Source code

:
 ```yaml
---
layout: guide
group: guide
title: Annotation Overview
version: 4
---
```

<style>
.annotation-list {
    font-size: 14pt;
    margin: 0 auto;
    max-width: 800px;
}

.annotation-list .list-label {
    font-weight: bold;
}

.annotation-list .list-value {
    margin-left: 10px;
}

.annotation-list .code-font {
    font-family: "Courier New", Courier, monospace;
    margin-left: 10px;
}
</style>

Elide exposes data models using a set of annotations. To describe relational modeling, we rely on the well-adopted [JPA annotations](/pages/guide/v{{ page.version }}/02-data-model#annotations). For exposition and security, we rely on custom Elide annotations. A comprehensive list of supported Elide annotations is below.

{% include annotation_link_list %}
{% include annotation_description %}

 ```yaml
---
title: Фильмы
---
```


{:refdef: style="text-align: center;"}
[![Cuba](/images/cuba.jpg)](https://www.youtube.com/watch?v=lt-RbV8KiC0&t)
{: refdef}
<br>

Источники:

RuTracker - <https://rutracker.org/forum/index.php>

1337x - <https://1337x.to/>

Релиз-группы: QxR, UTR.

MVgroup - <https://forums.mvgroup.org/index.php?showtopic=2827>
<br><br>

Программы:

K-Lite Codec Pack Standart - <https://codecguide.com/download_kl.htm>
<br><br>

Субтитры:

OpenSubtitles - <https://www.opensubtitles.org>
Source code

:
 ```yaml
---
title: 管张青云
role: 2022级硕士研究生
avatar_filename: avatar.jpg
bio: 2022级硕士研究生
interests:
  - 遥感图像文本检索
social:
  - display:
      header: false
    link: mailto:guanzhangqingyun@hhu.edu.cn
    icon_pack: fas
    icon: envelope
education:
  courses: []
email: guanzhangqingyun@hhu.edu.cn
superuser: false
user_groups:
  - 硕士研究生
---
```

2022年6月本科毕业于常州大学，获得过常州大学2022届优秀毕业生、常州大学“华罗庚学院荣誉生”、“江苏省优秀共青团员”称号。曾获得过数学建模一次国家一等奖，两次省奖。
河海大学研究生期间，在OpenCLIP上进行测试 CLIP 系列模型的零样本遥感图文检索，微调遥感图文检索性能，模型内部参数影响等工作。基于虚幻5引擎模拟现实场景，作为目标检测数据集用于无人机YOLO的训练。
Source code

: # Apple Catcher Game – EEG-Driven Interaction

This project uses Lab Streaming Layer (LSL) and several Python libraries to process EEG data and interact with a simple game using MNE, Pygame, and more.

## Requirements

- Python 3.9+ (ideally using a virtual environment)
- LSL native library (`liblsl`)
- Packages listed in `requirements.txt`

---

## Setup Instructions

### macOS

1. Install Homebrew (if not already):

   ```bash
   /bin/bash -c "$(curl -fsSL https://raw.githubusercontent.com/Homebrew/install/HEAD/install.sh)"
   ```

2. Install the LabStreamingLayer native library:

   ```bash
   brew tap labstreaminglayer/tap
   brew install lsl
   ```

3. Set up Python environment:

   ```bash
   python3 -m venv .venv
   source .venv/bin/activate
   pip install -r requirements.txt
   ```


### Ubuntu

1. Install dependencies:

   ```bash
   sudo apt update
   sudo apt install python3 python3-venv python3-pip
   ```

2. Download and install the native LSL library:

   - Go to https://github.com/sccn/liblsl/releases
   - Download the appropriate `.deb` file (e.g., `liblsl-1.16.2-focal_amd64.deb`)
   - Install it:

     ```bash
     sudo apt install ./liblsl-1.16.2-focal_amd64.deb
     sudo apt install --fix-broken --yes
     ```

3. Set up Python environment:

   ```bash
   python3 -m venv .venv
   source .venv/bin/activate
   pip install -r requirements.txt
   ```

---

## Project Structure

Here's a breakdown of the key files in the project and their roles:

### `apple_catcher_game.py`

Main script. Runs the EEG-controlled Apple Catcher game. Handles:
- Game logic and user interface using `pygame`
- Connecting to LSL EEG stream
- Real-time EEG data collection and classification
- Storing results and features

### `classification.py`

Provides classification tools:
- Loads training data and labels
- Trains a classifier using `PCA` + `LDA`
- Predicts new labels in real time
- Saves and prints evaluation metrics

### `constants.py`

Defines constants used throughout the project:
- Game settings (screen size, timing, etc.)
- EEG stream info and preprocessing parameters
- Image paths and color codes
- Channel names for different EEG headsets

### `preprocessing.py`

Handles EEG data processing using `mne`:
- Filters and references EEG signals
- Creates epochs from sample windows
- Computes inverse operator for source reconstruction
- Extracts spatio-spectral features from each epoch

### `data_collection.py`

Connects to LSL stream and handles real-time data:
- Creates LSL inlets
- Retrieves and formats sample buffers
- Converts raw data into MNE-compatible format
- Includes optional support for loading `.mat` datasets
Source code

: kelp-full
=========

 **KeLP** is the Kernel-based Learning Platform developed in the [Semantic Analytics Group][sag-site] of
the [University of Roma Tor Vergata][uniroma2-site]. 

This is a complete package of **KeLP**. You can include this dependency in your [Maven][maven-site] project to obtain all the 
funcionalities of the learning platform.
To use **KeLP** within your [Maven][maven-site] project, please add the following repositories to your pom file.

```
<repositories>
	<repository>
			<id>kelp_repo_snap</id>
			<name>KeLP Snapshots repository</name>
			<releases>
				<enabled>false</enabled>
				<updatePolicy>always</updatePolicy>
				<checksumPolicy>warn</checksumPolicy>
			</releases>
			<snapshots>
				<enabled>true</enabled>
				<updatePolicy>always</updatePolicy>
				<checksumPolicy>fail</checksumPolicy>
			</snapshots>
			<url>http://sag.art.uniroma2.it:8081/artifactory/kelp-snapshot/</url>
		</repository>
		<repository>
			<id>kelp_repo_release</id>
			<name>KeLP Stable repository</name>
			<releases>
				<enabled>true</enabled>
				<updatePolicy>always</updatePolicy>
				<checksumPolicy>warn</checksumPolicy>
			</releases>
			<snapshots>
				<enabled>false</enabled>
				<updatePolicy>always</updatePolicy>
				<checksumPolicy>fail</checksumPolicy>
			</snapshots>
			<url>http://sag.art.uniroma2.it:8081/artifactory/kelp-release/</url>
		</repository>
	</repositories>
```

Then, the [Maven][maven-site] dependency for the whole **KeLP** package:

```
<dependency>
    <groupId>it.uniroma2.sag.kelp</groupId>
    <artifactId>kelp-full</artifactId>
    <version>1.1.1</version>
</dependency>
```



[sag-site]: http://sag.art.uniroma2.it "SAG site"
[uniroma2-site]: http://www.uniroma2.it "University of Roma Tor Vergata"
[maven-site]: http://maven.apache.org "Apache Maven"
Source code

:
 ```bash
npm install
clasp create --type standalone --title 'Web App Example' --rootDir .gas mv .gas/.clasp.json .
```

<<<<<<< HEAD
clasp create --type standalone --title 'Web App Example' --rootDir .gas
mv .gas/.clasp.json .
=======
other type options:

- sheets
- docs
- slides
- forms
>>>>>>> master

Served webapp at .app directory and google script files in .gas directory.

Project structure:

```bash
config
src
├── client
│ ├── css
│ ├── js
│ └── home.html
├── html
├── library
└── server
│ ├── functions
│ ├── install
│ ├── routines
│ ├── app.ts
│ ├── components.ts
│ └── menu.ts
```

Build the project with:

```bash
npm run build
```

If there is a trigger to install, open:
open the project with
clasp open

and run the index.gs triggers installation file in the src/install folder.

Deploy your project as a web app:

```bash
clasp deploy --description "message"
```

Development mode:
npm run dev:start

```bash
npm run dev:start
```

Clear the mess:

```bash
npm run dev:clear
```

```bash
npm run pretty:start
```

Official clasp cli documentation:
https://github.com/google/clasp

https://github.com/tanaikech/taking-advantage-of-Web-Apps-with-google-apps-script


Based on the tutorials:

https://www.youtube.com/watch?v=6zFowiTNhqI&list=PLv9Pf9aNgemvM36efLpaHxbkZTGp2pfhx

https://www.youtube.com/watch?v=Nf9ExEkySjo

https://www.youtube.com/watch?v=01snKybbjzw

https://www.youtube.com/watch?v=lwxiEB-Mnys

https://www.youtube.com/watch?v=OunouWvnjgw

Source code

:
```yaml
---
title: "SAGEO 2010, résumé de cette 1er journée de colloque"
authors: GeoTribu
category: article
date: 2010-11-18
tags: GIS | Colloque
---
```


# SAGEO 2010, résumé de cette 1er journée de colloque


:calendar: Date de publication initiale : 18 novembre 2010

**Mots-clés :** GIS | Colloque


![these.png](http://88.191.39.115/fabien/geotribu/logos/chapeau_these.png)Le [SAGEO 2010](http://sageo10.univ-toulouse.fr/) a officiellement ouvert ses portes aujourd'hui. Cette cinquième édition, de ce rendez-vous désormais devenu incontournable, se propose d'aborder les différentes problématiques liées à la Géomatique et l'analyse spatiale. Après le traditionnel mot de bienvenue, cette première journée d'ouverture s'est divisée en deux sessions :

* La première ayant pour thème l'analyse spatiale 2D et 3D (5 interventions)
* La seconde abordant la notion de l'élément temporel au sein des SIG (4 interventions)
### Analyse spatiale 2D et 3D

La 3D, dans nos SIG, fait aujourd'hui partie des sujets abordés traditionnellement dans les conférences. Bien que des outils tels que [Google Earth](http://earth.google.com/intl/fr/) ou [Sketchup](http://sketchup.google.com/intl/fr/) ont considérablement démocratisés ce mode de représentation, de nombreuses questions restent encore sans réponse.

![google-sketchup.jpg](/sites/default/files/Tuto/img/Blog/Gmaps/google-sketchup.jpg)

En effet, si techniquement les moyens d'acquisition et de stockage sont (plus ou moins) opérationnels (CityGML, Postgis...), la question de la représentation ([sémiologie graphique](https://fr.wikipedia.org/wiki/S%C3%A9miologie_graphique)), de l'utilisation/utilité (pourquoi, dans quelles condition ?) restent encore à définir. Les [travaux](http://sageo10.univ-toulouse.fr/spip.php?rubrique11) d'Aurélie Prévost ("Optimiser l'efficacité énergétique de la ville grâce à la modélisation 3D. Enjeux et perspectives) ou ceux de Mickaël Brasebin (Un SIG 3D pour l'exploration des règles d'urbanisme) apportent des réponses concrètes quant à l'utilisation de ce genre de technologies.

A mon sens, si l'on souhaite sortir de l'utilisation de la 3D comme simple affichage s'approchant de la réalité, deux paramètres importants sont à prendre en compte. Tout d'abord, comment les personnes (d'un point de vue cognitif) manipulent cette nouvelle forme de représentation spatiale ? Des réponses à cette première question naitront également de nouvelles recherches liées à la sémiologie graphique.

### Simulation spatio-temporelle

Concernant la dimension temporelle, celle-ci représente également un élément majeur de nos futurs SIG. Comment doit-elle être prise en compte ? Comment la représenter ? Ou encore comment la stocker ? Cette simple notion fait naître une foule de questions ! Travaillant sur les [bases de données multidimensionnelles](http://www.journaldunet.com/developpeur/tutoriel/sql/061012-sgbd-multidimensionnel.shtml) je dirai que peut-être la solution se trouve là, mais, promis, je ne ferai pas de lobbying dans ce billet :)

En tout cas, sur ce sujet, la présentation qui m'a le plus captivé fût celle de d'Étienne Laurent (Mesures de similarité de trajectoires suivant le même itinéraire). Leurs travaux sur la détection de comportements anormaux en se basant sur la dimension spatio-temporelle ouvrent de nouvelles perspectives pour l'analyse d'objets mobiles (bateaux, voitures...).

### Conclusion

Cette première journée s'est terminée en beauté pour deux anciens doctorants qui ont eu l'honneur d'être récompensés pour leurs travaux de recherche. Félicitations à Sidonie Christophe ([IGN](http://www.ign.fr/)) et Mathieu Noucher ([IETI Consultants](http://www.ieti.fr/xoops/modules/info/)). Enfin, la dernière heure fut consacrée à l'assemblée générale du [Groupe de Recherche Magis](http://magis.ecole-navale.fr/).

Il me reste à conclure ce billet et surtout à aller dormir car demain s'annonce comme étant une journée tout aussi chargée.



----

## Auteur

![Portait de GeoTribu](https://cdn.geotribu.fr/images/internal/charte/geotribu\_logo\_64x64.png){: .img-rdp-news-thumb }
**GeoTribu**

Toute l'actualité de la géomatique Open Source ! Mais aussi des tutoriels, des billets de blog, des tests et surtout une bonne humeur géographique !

*****

- Task goal
Each line that holds the word "Vergata" should be extracted from the records.

- Response to this exercise
the [University of Roma Tor Vergata][uniroma2-site]. 
[uniroma2-site]: http://www.uniroma2.it "University of Roma Tor Vergata"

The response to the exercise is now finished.